The present invention further relates to filling and sealing a series of pouches or bags formed of plastic or other material, such as plastic foil laminates, on a continuous basis, and it has particular relation to machines and methods of the type shown in U.S. Pat. Nos. 3,813,845, 4,021,283, 4,171,604 and 4,893,453, which patents are co-owned by Weikert.
In the apparatus disclosed in the above-noted patents, a tube of material is first divided into a series of contiguous bags or pouches sealed from each other along their adjacent sides but interconnected through a continuous tubular portion which initially forms a common top for all of the bags or pouches. The tubular portion of this web is drawn along an elongated filling pipe having discharge ports at one end from which material is poured into each successive bag, with this processing line being tilted upwardly so that excess material in one bag will spill over into the adjacent following bag.
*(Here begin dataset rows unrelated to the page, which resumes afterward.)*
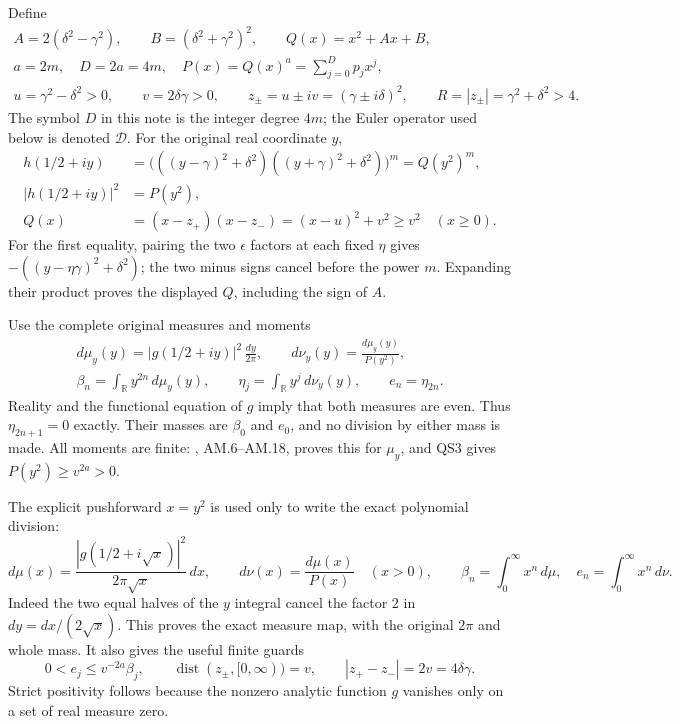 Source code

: \documentclass[11pt]{article}
\newcommand{\R}{\mathbb R}
\begin{document}
Define
\begin{equation}\tag{QS2}
\begin{gathered}
 A=2(\delta^2-\gamma^2),\qquad
 B=(\delta^2+\gamma^2)^2,\qquad
 Q(x)=x^2+Ax+B,\\
 a=2m,\quad D=2a=4m,\quad P(x)=Q(x)^a=\sum_{j=0}^D p_jx^j,\\
 u=\gamma^2-\delta^2>0,\qquad v=2\delta\gamma>0,\qquad
 z_\pm=u\pm iv=(\gamma\pm i\delta)^2,\qquad
 R=|z_\pm|=\gamma^2+\delta^2>4.
\end{gathered}
\end{equation}
The symbol \(D\) in this note is the integer degree \(4m\);
the Euler operator used below is denoted \(\mathcal D\).
For the original real coordinate \(y\),
\begin{equation}\tag{QS3}
\begin{aligned}
 h(1/2+iy)
 &=\bigl(((y-\gamma)^2+\delta^2)
          ((y+\gamma)^2+\delta^2)\bigr)^m=Q(y^2)^m,\\
 |h(1/2+iy)|^2&=P(y^2),\\
 Q(x)&=(x-z_+)(x-z_-)=(x-u)^2+v^2\ge v^2
                      \quad(x\ge0).
\end{aligned}
\end{equation}
For the first equality, pairing the two \(\epsilon\) factors
at each fixed \(\eta\) gives
\(-((y-\eta\gamma)^2+\delta^2)\); the two minus signs
cancel before the power \(m\). Expanding their product proves
the displayed \(Q\), including the sign of \(A\).

Use the complete original measures and moments
\begin{equation}\tag{QS4}
\begin{gathered}
 d\mu_y(y)=|g(1/2+iy)|^2\,\frac{dy}{2\pi},\qquad
 d\nu_y(y)=\frac{d\mu_y(y)}{P(y^2)},\\
 \beta_n=\int_{\R}y^{2n}\,d\mu_y(y),\qquad
 \eta_j=\int_{\R}y^j\,d\nu_y(y),\qquad e_n=\eta_{2n}.
\end{gathered}
\end{equation}
Reality and the functional equation of \(g\) imply that both
measures are even. Thus \(\eta_{2n+1}=0\) exactly.
Their masses are \(\beta_0\) and \(e_0\), and no division by
either mass is made.
All moments are finite: \cite{AM}, AM.6--AM.18, proves this
for \(\mu_y\), and QS3 gives \(P(y^2)\ge v^{2a}>0\).

The explicit pushforward \(x=y^2\) is used only to write
the exact polynomial division:
\begin{equation}\tag{QS5}
 d\mu(x)=\frac{|g(1/2+i\sqrt x)|^2}{2\pi\sqrt x}\,dx,\qquad
 d\nu(x)=\frac{d\mu(x)}{P(x)}\quad(x>0),\qquad
 \beta_n=\int_0^\infty x^n\,d\mu,\quad e_n=\int_0^\infty x^n\,d\nu .
\end{equation}
Indeed the two equal halves of the \(y\) integral cancel the
factor \(2\) in \(dy=dx/(2\sqrt x)\).
This proves the exact measure map, with the original \(2\pi\)
and whole mass. It also gives the useful finite guards
\begin{equation}\tag{QS6}
 0<e_j\le v^{-2a}\beta_j,\qquad
 \operatorname{dist}(z_\pm,[0,\infty))=v,\qquad
 |z_+-z_-|=2v=4\delta\gamma .
\end{equation}
Strict positivity follows because the nonzero analytic function
\(g\) vanishes only on a set of real measure zero.
\end{document}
After each bag is filled, it is sealed across the top and severed from the tubular portion as a separate, filled and sealed package. One problem associated with this filling system results from residual product coating the inner upper sides of the pouches as product flows from one pouch to a following pouch, which can interfere with a proper seal being formed at the top of the pouches.
While the apparatus and methods disclosed in the above-noted patents have proven successful for their intended purpose of successively filling pouches under aseptic conditions, the prior art apparatus and methods rely largely upon the physical characteristics of the pouches being filled and/or controlled opening and closing of dispensing ports, as well as the speed of the pouches as they are conveyed along the filling pipe, in order to ensure that a consistent mass or weight of material is packaged within each of the pouches. For example, the apparatus disclosed in U.S. Pat. No. 4,893,453 includes a shuttle plate to control filling through two apertures. The shuttle plate is actuated by an air cylinder operating under control of an electrosolenoid, and actuation occurs in response to a photocell sensor sensing the separation between pouches. However, the pouches are flexible such that a certain amount of deviation occurs in the sensed spacing between pouches, and operation of the shuttle plate based solely on the sensing of the pouches has therefore resulted in variations in the uniformity of the pouch content weight.
Consequently, there is a need for a packaging apparatus and method whereby a fluent material may be aseptically packaged in successive pouches and wherein there is very little variation in the mass or weight from pouch to pouch.